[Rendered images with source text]
----
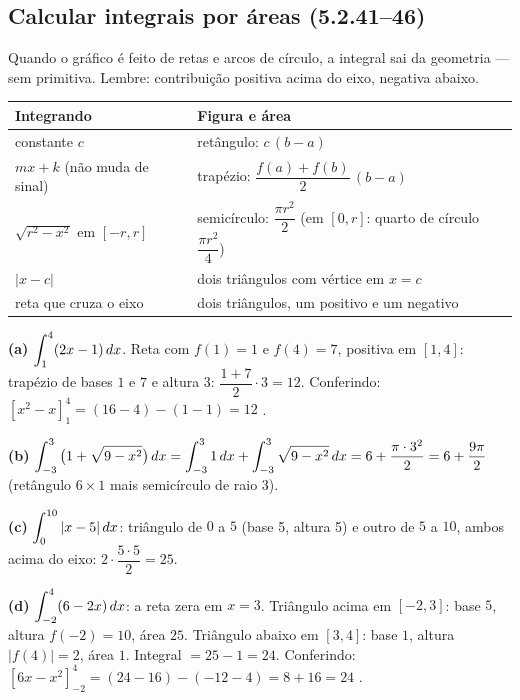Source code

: \subsection{Calcular integrais por áreas (5.2.41--46)}

Quando o gráfico é feito de retas e arcos de círculo, a integral sai da geometria --- sem primitiva. Lembre: contribuição positiva acima do eixo, negativa abaixo.

\begin{center}
\small
\begin{tabular}{@{}ll@{}}
\toprule
\textbf{Integrando} & \textbf{Figura e área}\\
\midrule
constante $c$ & retângulo: $c\,(b-a)$\\
$mx+k$ (não muda de sinal) & trapézio: $\dfrac{f(a)+f(b)}{2}\,(b-a)$\\
$\sqrt{r^2-x^2}$ em $[-r,r]$ & semicírculo: $\dfrac{\pi r^2}{2}$ (em $[0,r]$: quarto de círculo $\dfrac{\pi r^2}{4}$)\\
$|x-c|$ & dois triângulos com vértice em $x=c$\\
reta que cruza o eixo & dois triângulos, um positivo e um negativo\\
\bottomrule
\end{tabular}
\end{center}

\begin{exemplo}
\textbf{(a)} $\displaystyle\int_1^4(2x-1)\dx$. Reta com $f(1)=1$ e $f(4)=7$, positiva em $[1,4]$: trapézio de bases $1$ e $7$ e altura $3$: $\dfrac{1+7}{2}\cdot 3=12$. Conferindo: $[x^2-x]_1^4=(16-4)-(1-1)=12$ \ok.

\textbf{(b)} $\displaystyle\int_{-3}^{3}\big(1+\sqrt{9-x^2}\big)\dx=\int_{-3}^3 1\dx+\int_{-3}^3\sqrt{9-x^2}\dx = 6+\frac{\pi\cdot 3^2}{2}=6+\frac{9\pi}{2}$ (retângulo $6\times1$ mais semicírculo de raio $3$).

\textbf{(c)} $\displaystyle\int_0^{10}|x-5|\dx$: triângulo de $0$ a $5$ (base 5, altura 5) e outro de $5$ a $10$, ambos acima do eixo: $2\cdot\dfrac{5\cdot5}{2}=25$.

\textbf{(d)} $\displaystyle\int_{-2}^{4}(6-2x)\dx$: a reta zera em $x=3$. Triângulo acima em $[-2,3]$: base $5$, altura $f(-2)=10$, área $25$. Triângulo abaixo em $[3,4]$: base $1$, altura $|f(4)|=2$, área $1$. Integral $=25-1=24$. Conferindo: $[6x-x^2]_{-2}^4=(24-16)-(-12-4)=8+16=24$ \ok.
\end{exemplo}

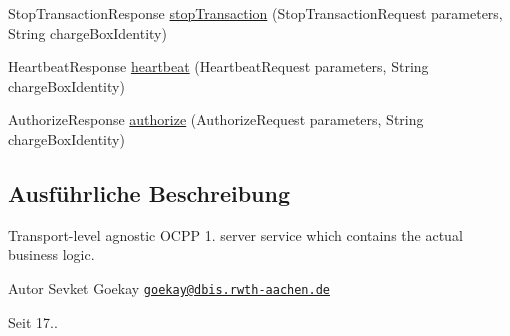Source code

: \begin{DoxyCompactItemize}
\item 
Stop\-Transaction\-Response \hyperlink{classde_1_1rwth_1_1idsg_1_1steve_1_1service_1_1_central_system_service12___service_ab0f9573b5b8cf848db098e2c54e10dd9}{stop\-Transaction} (Stop\-Transaction\-Request parameters, String charge\-Box\-Identity)
\item 
Heartbeat\-Response \hyperlink{classde_1_1rwth_1_1idsg_1_1steve_1_1service_1_1_central_system_service12___service_a53dea29e3048cc71a29b71728fdb7d0e}{heartbeat} (Heartbeat\-Request parameters, String charge\-Box\-Identity)
\item 
Authorize\-Response \hyperlink{classde_1_1rwth_1_1idsg_1_1steve_1_1service_1_1_central_system_service12___service_aa37ed4b7180b56067a61bb5c30bdbc6a}{authorize} (Authorize\-Request parameters, String charge\-Box\-Identity)
\end{DoxyCompactItemize}


\subsection{Ausführliche Beschreibung}
Transport-\/level agnostic O\-C\-P\-P 1. server service which contains the actual business logic.

\begin{DoxyAuthor}{Autor}
Sevket Goekay \href{mailto:goekay@dbis.rwth-aachen.de}{\tt goekay@dbis.\-rwth-\/aachen.\-de} 
\end{DoxyAuthor}
\begin{DoxySince}{Seit}
17.. 
\end{DoxySince}


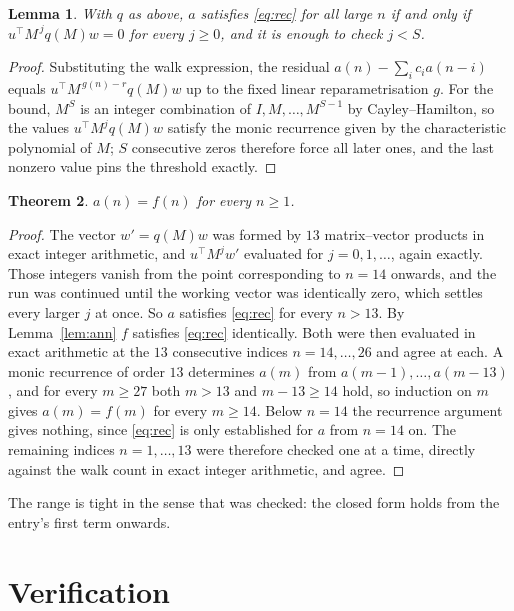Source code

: \documentclass[11pt,a4paper]{article}
\theoremstyle{plain}
\newtheorem{theorem}{Theorem}
\newtheorem{lemma}[theorem]{Lemma}
\theoremstyle{definition}
\begin{document}
\begin{lemma}\label{lem:crit}
With $q$ as above, $a$ satisfies \eqref{eq:rec} for all large $n$ if and only if
$u^{\!\top}M^{\,j}q(M)w=0$ for every $j\ge0$, and it is enough to check $j<S$.
\end{lemma}

\begin{proof}
Substituting the walk expression, the residual $a(n)-\sum_ic_ia(n-i)$ equals
$u^{\!\top}M^{\,g(n)-r}q(M)w$ up to the fixed linear reparametrisation $g$. For the bound,
$M^{S}$ is an integer combination of $I,M,\dots,M^{S-1}$ by Cayley--Hamilton, so the values
$u^{\!\top}M^{j}q(M)w$ satisfy the monic recurrence given by the characteristic polynomial of
$M$; $S$ consecutive zeros therefore force all later ones, and the last nonzero value pins the
threshold exactly.
\end{proof}

\begin{theorem}
$a(n)=f(n)$ for every $n\ge1$.
\end{theorem}

\begin{proof}
The vector $w'=q(M)w$ was formed by $13$ matrix--vector products in exact integer
arithmetic, and $u^{\!\top}M^{j}w'$ evaluated for $j=0,1,\dots$, again exactly. Those integers
vanish from the point corresponding to $n=14$ onwards, and the run was continued until the
working vector was identically zero, which settles every larger $j$ at once. So $a$ satisfies
\eqref{eq:rec} for every $n>13$. By Lemma~\ref{lem:ann} $f$ satisfies \eqref{eq:rec}
identically. Both were then evaluated in exact arithmetic at the $13$ consecutive indices
$n=14,\dots,26$ and agree at each. A monic recurrence of order $13$
determines $a(m)$ from $a(m-1),\dots,a(m-13)$, and for every $m\ge27$ both
$m>13$ and $m-13\ge14$ hold, so induction on $m$ gives $a(m)=f(m)$ for every
$m\ge14$.
Below $n=14$ the recurrence argument gives nothing, since \eqref{eq:rec} is only
established for $a$ from $n=14$ on. The remaining indices $n=1,\dots,13$ were
therefore checked one at a time, directly against the walk count in exact integer arithmetic,
and agree.
\end{proof}

The range is tight in the sense that was checked: the closed form holds from the entry's first term onwards.

\section{Verification}
\end{document}
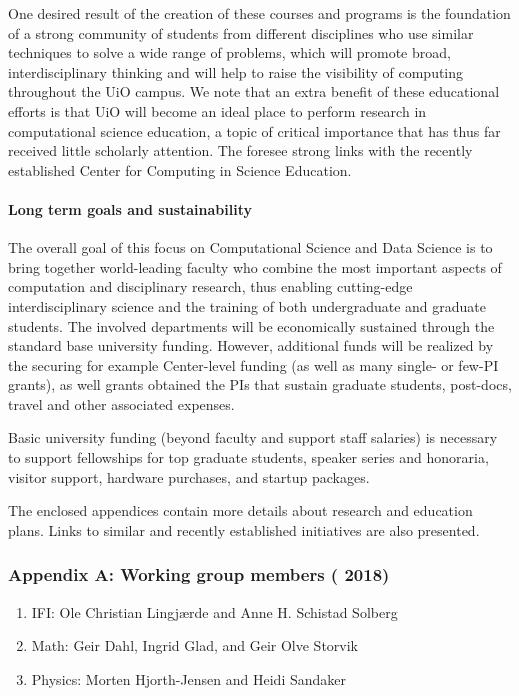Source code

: \documentclass[]{article}
\providecommand{\tightlist}{%
  \setlength{\itemsep}{0pt}\setlength{\parskip}{0pt}}
\let\oldparagraph\paragraph
\renewcommand{\paragraph}[1]{\oldparagraph{#1}\mbox{}}
\begin{document}
One desired result of the creation of these courses and programs is the
foundation of a strong community of students from different disciplines
who use similar techniques to solve a wide range of problems, which will
promote broad, interdisciplinary thinking and will help to raise the
visibility of computing throughout the UiO campus. We note that an extra
benefit of these educational efforts is that UiO will become an ideal
place to perform research in computational science education, a topic of
critical importance that has thus far received little scholarly
attention. The foresee strong links with the recently established Center
for Computing in Science Education.

\hypertarget{long-term-goals-and-sustainability}{%
\paragraph{Long term goals and
sustainability}\label{long-term-goals-and-sustainability}}

The overall goal of this focus on Computational Science and Data Science
is to bring together world-leading faculty who combine the most
important aspects of computation and disciplinary research, thus
enabling cutting-edge interdisciplinary science and the training of both
undergraduate and graduate students. The involved departments will be
economically sustained through the standard base university funding.
However, additional funds will be realized by the securing for example
Center-level funding (as well as many single- or few-PI grants), as well
grants obtained the PIs that sustain graduate students, post-docs,
travel and other associated expenses.

Basic university funding (beyond faculty and support staff salaries) is
necessary to support fellowships for top graduate students, speaker
series and honoraria, visitor support, hardware purchases, and startup
packages.

The enclosed appendices contain more details about research and
education plans. Links to similar and recently established initiatives
are also presented.

\hypertarget{appendix-a-working-group-members-2018}{%
\subsubsection{Appendix A: Working group members (
2018)}\label{appendix-a-working-group-members-2018}}

\begin{enumerate}
\def\labelenumi{\arabic{enumi}.}
\tightlist
\item
  IFI: Ole Christian Lingjærde and Anne H. Schistad Solberg
\item
  Math: Geir Dahl, Ingrid Glad, and Geir Olve Storvik
\item
  Physics: Morten Hjorth-Jensen and Heidi Sandaker
\end{enumerate}
\end{document}
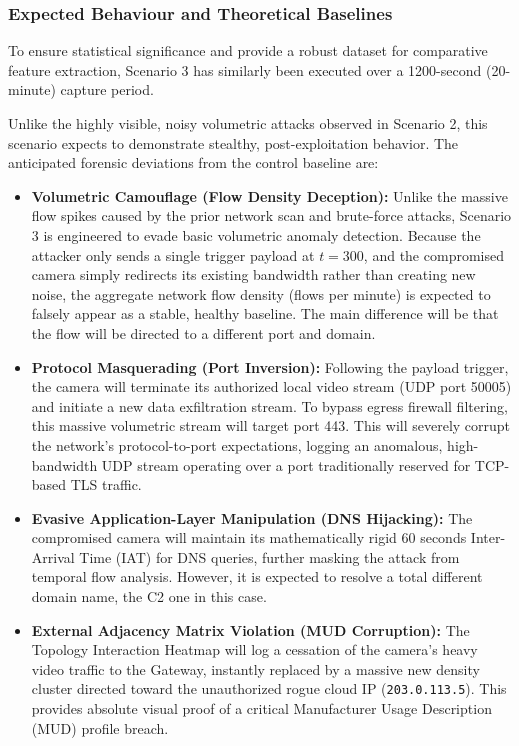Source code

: \subsubsection{Expected Behaviour and Theoretical Baselines}

To ensure statistical significance and provide a robust dataset for comparative feature extraction, Scenario 3 has similarly been executed over a 1200-second (20-minute) capture period. 

Unlike the highly visible, noisy volumetric attacks observed in Scenario 2, this scenario expects to demonstrate stealthy, post-exploitation behavior. The anticipated forensic deviations from the control baseline are:

\begin{itemize}
	\item \textbf{Volumetric Camouflage (Flow Density Deception):} Unlike the massive flow spikes caused by the prior network scan and brute-force attacks, Scenario 3 is engineered to evade basic volumetric anomaly detection. Because the attacker only sends a single trigger payload at $t=300$, and the compromised camera simply redirects its existing bandwidth rather than creating new noise, the aggregate network flow density (flows per minute) is expected to falsely appear as a stable, healthy baseline. The main difference will be that the flow will be directed to a different port and domain. 
	
	\item \textbf{Protocol Masquerading (Port Inversion):} Following the payload trigger, the camera will terminate its authorized local video stream (UDP port 50005) and initiate a new data exfiltration stream. To bypass egress firewall filtering, this massive volumetric stream will target port 443. This will severely corrupt the network's protocol-to-port expectations, logging an anomalous, high-bandwidth UDP stream operating over a port traditionally reserved for TCP-based TLS traffic.
	
	\item \textbf{Evasive Application-Layer Manipulation (DNS Hijacking):} The compromised camera will maintain its mathematically rigid 60 seconds Inter-Arrival Time (IAT) for DNS queries, further masking the attack from temporal flow analysis. However, it is expected to resolve a total different domain name, the C2 one in this case.
	
	\item \textbf{External Adjacency Matrix Violation (MUD Corruption):} The Topology Interaction Heatmap will log a cessation of the camera's heavy video traffic to the Gateway, instantly replaced by a massive new density cluster directed toward the unauthorized rogue cloud IP (\texttt{203.0.113.5}). This provides absolute visual proof of a critical Manufacturer Usage Description (MUD) profile breach.
\end{itemize}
----
▶ [Activity] Could you set down verbatim the lines from the beginning of the entries above through the line containing "(não muda de", both included, leaving out the pictures?

▶ [Exercise output]
Source code

: \subsection{Calcular integrais por áreas (5.2.41--46)}

Quando o gráfico é feito de retas e arcos de círculo, a integral sai da geometria --- sem primitiva. Lembre: contribuição positiva acima do eixo, negativa abaixo.

\begin{center}
\small
\begin{tabular}{@{}ll@{}}
\toprule
\textbf{Integrando} & \textbf{Figura e área}\\
\midrule
constante $c$ & retângulo: $c\,(b-a)$\\
$mx+k$ (não muda de sinal) & trapézio: $\dfrac{f(a)+f(b)}{2}\,(b-a)$\\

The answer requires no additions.